Open session 1 (with tor), backup your key, receive (in e2ee room) message A.
Close tor, then someone send e2ee message B.
Open session 2, verify it with your passphrase or secure key, receive e2ee message C.

Outcome

What did you expect?

To be able to decrypt all messages with session 2.

What happened instead?

I could decrypt only messages A and C, not B which was sent when I was offline.

I checked my sessions list, and session 1 is still a "verified session", not logged out. Then I successfully restored 1/1 key (although this was already done when I had verified my session I guess). Problem is still there.

I think that for unknown reasons, message B hasn't been encrypted for session 1.

Looks like the same issue @tepozoa describes at #19748. This is not the same issue the OP has, and there seems to be no answer.

Operating system

Linux

Browser information

Tor browser

URL for webapp

app.element.io

Application version

No response

Homeserver

matrix.org

Will you send logs?

No

[t3chguy]

This is due to Perfect Forward Secrecy, the keys you are backing up only decrypt history at that point in time, as keys are rotated for security & privacy.

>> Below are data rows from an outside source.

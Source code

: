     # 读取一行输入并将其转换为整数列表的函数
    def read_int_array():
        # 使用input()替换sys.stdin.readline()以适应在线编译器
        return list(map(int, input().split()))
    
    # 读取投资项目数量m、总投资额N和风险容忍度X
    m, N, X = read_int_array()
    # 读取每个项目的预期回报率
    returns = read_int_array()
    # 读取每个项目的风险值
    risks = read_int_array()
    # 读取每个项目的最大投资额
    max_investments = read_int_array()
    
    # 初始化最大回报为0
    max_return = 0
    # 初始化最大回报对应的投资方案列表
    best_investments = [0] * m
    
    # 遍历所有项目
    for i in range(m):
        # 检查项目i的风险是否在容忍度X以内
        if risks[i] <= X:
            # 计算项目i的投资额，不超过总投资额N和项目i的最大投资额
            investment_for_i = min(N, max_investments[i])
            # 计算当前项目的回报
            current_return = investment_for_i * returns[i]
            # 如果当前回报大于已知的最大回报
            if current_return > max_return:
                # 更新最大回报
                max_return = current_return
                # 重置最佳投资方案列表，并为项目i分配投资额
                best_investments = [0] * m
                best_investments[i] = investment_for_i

Duplicate of element-hq/element-meta#1893

[nordemn]

Mmmmh, I guess I don't understand what the "active session" is. In my issue, session 1 is still there and there is a button for logging out from it. I haven't logged out, I've just closed the browser. It's unclear what "logging out" actually means.

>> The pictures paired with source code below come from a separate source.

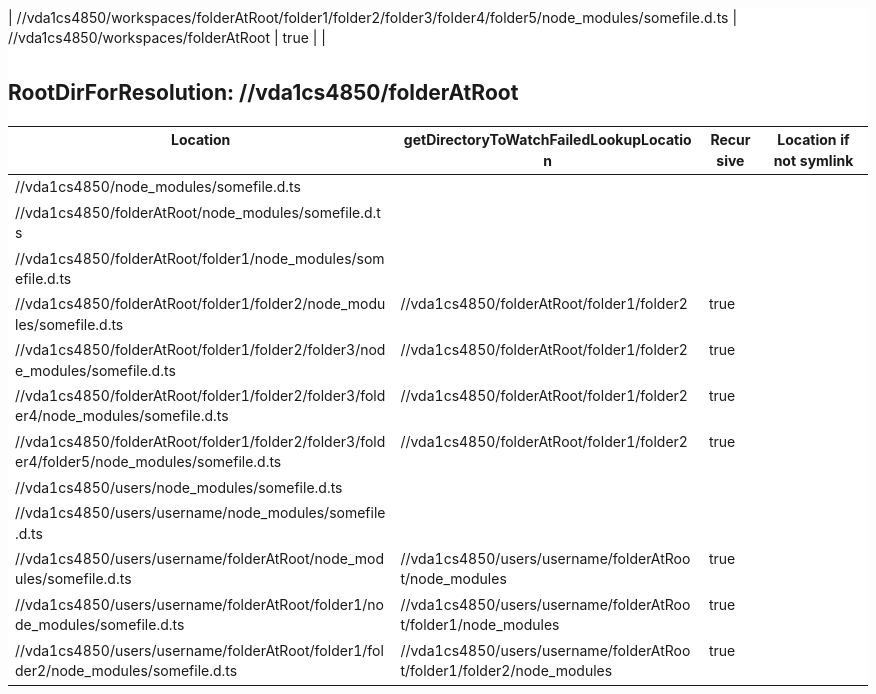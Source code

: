 | //vda1cs4850/workspaces/folderAtRoot/folder1/folder2/folder3/folder4/folder5/node_modules/somefile.d.ts               | //vda1cs4850/workspaces/folderAtRoot                                                                                  | true      |                                                                                                                       |

## RootDirForResolution: //vda1cs4850/folderAtRoot

| Location                                                                                                              | getDirectoryToWatchFailedLookupLocation                                                                               | Recursive | Location if not symlink                                                                                               |
| --------------------------------------------------------------------------------------------------------------------- | --------------------------------------------------------------------------------------------------------------------- | --------- | --------------------------------------------------------------------------------------------------------------------- |
| //vda1cs4850/node_modules/somefile.d.ts                                                                               |                                                                                                                       |           |                                                                                                                       |
| //vda1cs4850/folderAtRoot/node_modules/somefile.d.ts                                                                  |                                                                                                                       |           |                                                                                                                       |
| //vda1cs4850/folderAtRoot/folder1/node_modules/somefile.d.ts                                                          |                                                                                                                       |           |                                                                                                                       |
| //vda1cs4850/folderAtRoot/folder1/folder2/node_modules/somefile.d.ts                                                  | //vda1cs4850/folderAtRoot/folder1/folder2                                                                             | true      |                                                                                                                       |
| //vda1cs4850/folderAtRoot/folder1/folder2/folder3/node_modules/somefile.d.ts                                          | //vda1cs4850/folderAtRoot/folder1/folder2                                                                             | true      |                                                                                                                       |
| //vda1cs4850/folderAtRoot/folder1/folder2/folder3/folder4/node_modules/somefile.d.ts                                  | //vda1cs4850/folderAtRoot/folder1/folder2                                                                             | true      |                                                                                                                       |
| //vda1cs4850/folderAtRoot/folder1/folder2/folder3/folder4/folder5/node_modules/somefile.d.ts                          | //vda1cs4850/folderAtRoot/folder1/folder2                                                                             | true      |                                                                                                                       |
| //vda1cs4850/users/node_modules/somefile.d.ts                                                                         |                                                                                                                       |           |                                                                                                                       |
| //vda1cs4850/users/username/node_modules/somefile.d.ts                                                                |                                                                                                                       |           |                                                                                                                       |
| //vda1cs4850/users/username/folderAtRoot/node_modules/somefile.d.ts                                                   | //vda1cs4850/users/username/folderAtRoot/node_modules                                                                 | true      |                                                                                                                       |
| //vda1cs4850/users/username/folderAtRoot/folder1/node_modules/somefile.d.ts                                           | //vda1cs4850/users/username/folderAtRoot/folder1/node_modules                                                         | true      |                                                                                                                       |
| //vda1cs4850/users/username/folderAtRoot/folder1/folder2/node_modules/somefile.d.ts                                   | //vda1cs4850/users/username/folderAtRoot/folder1/folder2/node_modules                                                 | true      |                                                                                                                       |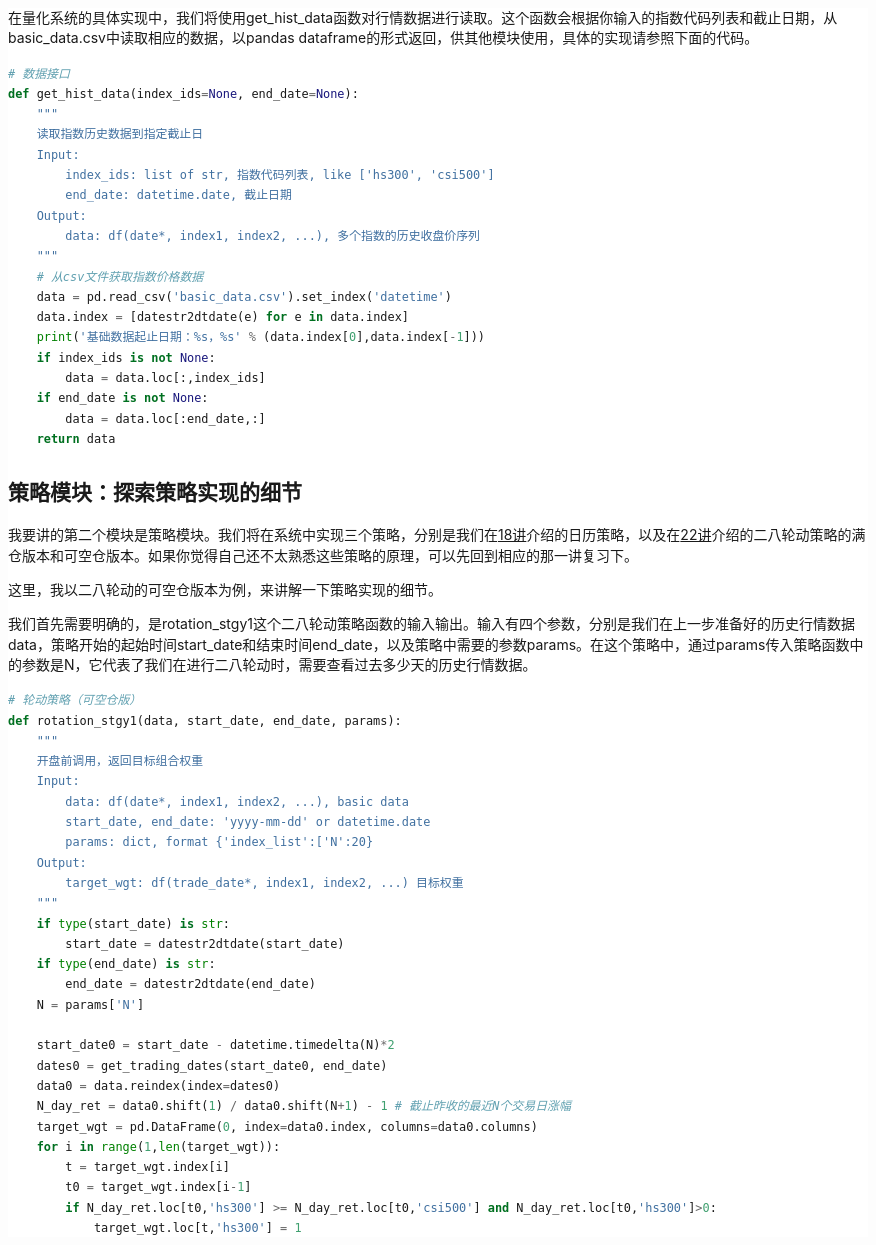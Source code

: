 在量化系统的具体实现中，我们将使用get\_hist\_data函数对行情数据进行读取。这个函数会根据你输入的指数代码列表和截止日期，从basic\_data.csv中读取相应的数据，以pandas dataframe的形式返回，供其他模块使用，具体的实现请参照下面的代码。

```python
# 数据接口
def get_hist_data(index_ids=None, end_date=None):
    """
    读取指数历史数据到指定截止日
    Input:
        index_ids: list of str, 指数代码列表, like ['hs300', 'csi500']
        end_date: datetime.date, 截止日期
    Output:
        data: df(date*, index1, index2, ...), 多个指数的历史收盘价序列
    """
    # 从csv文件获取指数价格数据
    data = pd.read_csv('basic_data.csv').set_index('datetime')
    data.index = [datestr2dtdate(e) for e in data.index]
    print('基础数据起止日期：%s，%s' % (data.index[0],data.index[-1]))
    if index_ids is not None:
        data = data.loc[:,index_ids]
    if end_date is not None:
        data = data.loc[:end_date,:]
    return data

```

## 策略模块：探索策略实现的细节

我要讲的第二个模块是策略模块。我们将在系统中实现三个策略，分别是我们在[18讲](https://time.geekbang.org/column/article/409852)介绍的日历策略，以及在[22讲](https://time.geekbang.org/column/article/412855)介绍的二八轮动策略的满仓版本和可空仓版本。如果你觉得自己还不太熟悉这些策略的原理，可以先回到相应的那一讲复习下。

这里，我以二八轮动的可空仓版本为例，来讲解一下策略实现的细节。

我们首先需要明确的，是rotation\_stgy1这个二八轮动策略函数的输入输出。输入有四个参数，分别是我们在上一步准备好的历史行情数据data，策略开始的起始时间start\_date和结束时间end\_date，以及策略中需要的参数params。在这个策略中，通过params传入策略函数中的参数是N，它代表了我们在进行二八轮动时，需要查看过去多少天的历史行情数据。

```python
# 轮动策略（可空仓版）
def rotation_stgy1(data, start_date, end_date, params):
    """
    开盘前调用，返回目标组合权重
    Input:
        data: df(date*, index1, index2, ...), basic data
        start_date, end_date: 'yyyy-mm-dd' or datetime.date
        params: dict, format {'index_list':['N':20}
    Output: 
        target_wgt: df(trade_date*, index1, index2, ...) 目标权重
    """
    if type(start_date) is str:
        start_date = datestr2dtdate(start_date)
    if type(end_date) is str:
        end_date = datestr2dtdate(end_date)
    N = params['N']
    
    start_date0 = start_date - datetime.timedelta(N)*2
    dates0 = get_trading_dates(start_date0, end_date)
    data0 = data.reindex(index=dates0)
    N_day_ret = data0.shift(1) / data0.shift(N+1) - 1 # 截止昨收的最近N个交易日涨幅
    target_wgt = pd.DataFrame(0, index=data0.index, columns=data0.columns)
    for i in range(1,len(target_wgt)):
        t = target_wgt.index[i]
        t0 = target_wgt.index[i-1]
        if N_day_ret.loc[t0,'hs300'] >= N_day_ret.loc[t0,'csi500'] and N_day_ret.loc[t0,'hs300']>0:
            target_wgt.loc[t,'hs300'] = 1
```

To my view, as long as I've an active session, no matter wether I'm offline or not, messages should be encrypted for that session.

And I should be able to read all messages by restoring from this session's backup.
If you want to rotate keys then just rotate them once a session is online, or I don't know, there must be a way that doesn't compromise security at all as I'm on a trusted session. Reading your own messages should never be an issue no ?

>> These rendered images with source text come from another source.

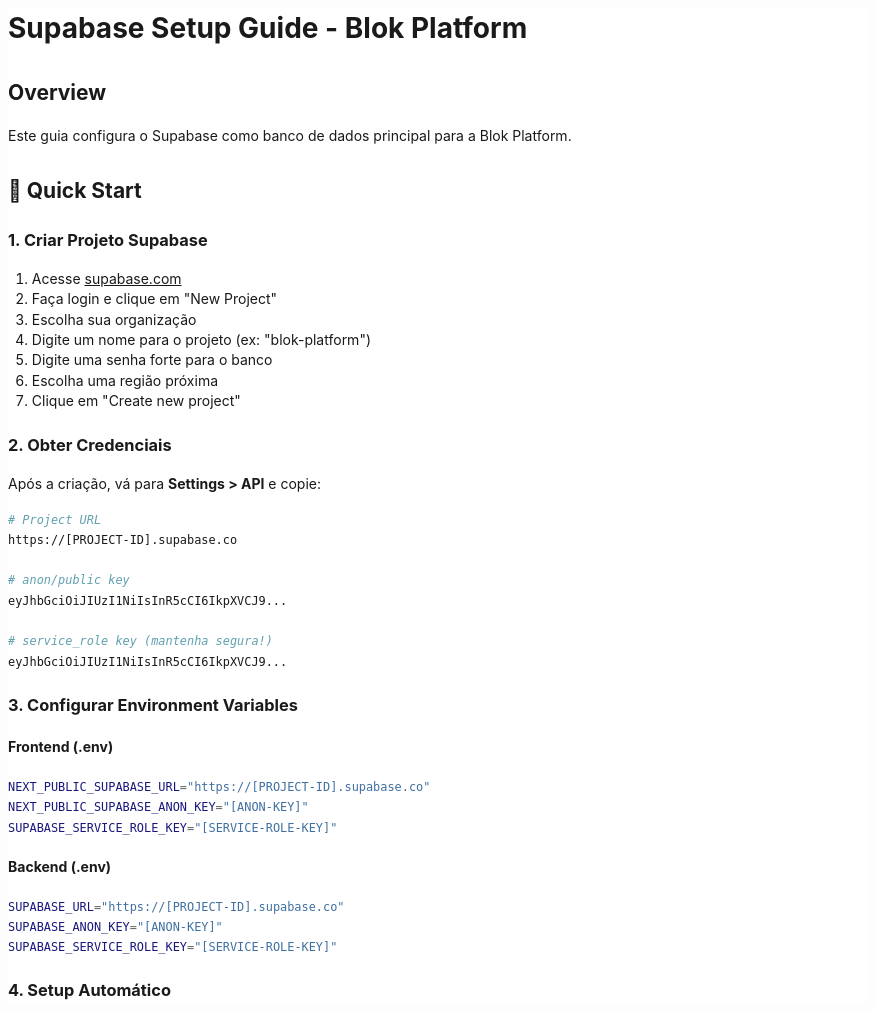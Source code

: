 # Supabase Setup Guide - Blok Platform

## Overview

Este guia configura o Supabase como banco de dados principal para a Blok Platform.

## 🚀 Quick Start

### 1. Criar Projeto Supabase

1. Acesse [supabase.com](https://supabase.com)
2. Faça login e clique em "New Project"
3. Escolha sua organização
4. Digite um nome para o projeto (ex: "blok-platform")
5. Digite uma senha forte para o banco
6. Escolha uma região próxima
7. Clique em "Create new project"

### 2. Obter Credenciais

Após a criação, vá para **Settings > API** e copie:

```bash
# Project URL
https://[PROJECT-ID].supabase.co

# anon/public key
eyJhbGciOiJIUzI1NiIsInR5cCI6IkpXVCJ9...

# service_role key (mantenha segura!)
eyJhbGciOiJIUzI1NiIsInR5cCI6IkpXVCJ9...
```

### 3. Configurar Environment Variables

#### Frontend (.env)
```bash
NEXT_PUBLIC_SUPABASE_URL="https://[PROJECT-ID].supabase.co"
NEXT_PUBLIC_SUPABASE_ANON_KEY="[ANON-KEY]"
SUPABASE_SERVICE_ROLE_KEY="[SERVICE-ROLE-KEY]"
```

#### Backend (.env)
```bash
SUPABASE_URL="https://[PROJECT-ID].supabase.co"
SUPABASE_ANON_KEY="[ANON-KEY]"
SUPABASE_SERVICE_ROLE_KEY="[SERVICE-ROLE-KEY]"
```

### 4. Setup Automático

If I'm correct, this is a basic feature (called dehydration as far as I've understood) that is in the works since several years but still not there.

Always being logged in is also a security issue that is unfortunately not considered because it's from the user POV.

I would like confirmation as all that seems weird to me.

[t3chguy]

@nordemn Sure, and if you were to reopen that session with the cryptographic asymmetric keys which only that session has then you'd be able to decrypt things. The issue is you're throwing those keys away when you close Tor.

session's backup.

As told before, those backups only cover decrypting up to that point in time. This is PFS. https://en.wikipedia.org/wiki/Forward_secrecy
Keys are rotated periodically, those keys will be exchanged with your active sessions, those are the sessions which the sender considers trusted (unless manually blacklisted) at the time of sending their message. You never receive those keys as the only receiving device of those keys is your Tor session which has thrown away the olm keys needed to decrypt the megolm keys you were sent to decrypt the message.

If I'm correct, this is a basic feature (called dehydration as far as I've understood) that is in the works since several years but still not there.

Its available in labs, you can turn it on in your own Element deployment's config.json

Please move to the duplicate issue to prevent forking the conversation.